__REQUIRED ACTION__: Give the number of lines in the data that hold the word "Unsplash", and nothing else.

__RECORD EXTRACTS__:
= = =

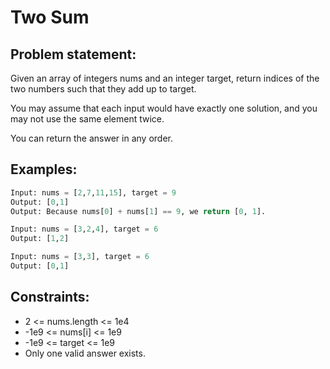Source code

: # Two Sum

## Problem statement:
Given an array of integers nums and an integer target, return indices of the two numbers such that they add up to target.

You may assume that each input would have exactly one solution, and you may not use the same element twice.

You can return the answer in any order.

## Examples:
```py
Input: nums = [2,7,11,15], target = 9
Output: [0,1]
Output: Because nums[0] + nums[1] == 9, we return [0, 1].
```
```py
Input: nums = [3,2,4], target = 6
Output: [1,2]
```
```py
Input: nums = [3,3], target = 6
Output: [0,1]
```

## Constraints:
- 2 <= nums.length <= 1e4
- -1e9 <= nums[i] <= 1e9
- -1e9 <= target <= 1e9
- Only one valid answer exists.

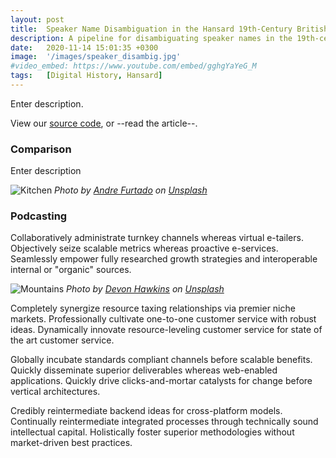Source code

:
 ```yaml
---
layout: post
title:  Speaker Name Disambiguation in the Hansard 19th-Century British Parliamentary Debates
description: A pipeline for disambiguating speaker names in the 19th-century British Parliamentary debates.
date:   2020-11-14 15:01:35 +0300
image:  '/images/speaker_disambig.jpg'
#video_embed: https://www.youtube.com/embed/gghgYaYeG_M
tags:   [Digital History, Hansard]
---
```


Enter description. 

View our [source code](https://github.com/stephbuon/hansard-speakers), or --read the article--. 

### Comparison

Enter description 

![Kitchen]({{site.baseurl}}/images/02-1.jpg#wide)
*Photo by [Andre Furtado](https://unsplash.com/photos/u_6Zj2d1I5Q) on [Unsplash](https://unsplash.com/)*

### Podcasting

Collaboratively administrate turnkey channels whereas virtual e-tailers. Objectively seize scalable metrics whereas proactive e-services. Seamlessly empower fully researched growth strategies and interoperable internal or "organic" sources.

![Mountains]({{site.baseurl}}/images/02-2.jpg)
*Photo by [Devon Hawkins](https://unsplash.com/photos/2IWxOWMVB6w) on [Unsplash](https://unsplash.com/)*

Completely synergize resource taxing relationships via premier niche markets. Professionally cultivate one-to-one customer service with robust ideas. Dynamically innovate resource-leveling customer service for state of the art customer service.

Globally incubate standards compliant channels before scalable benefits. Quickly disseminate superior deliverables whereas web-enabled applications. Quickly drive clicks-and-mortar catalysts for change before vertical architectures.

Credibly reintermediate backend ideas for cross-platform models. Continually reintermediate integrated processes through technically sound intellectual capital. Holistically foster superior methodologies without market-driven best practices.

= = =

__RESULT OF THIS TASK__: 2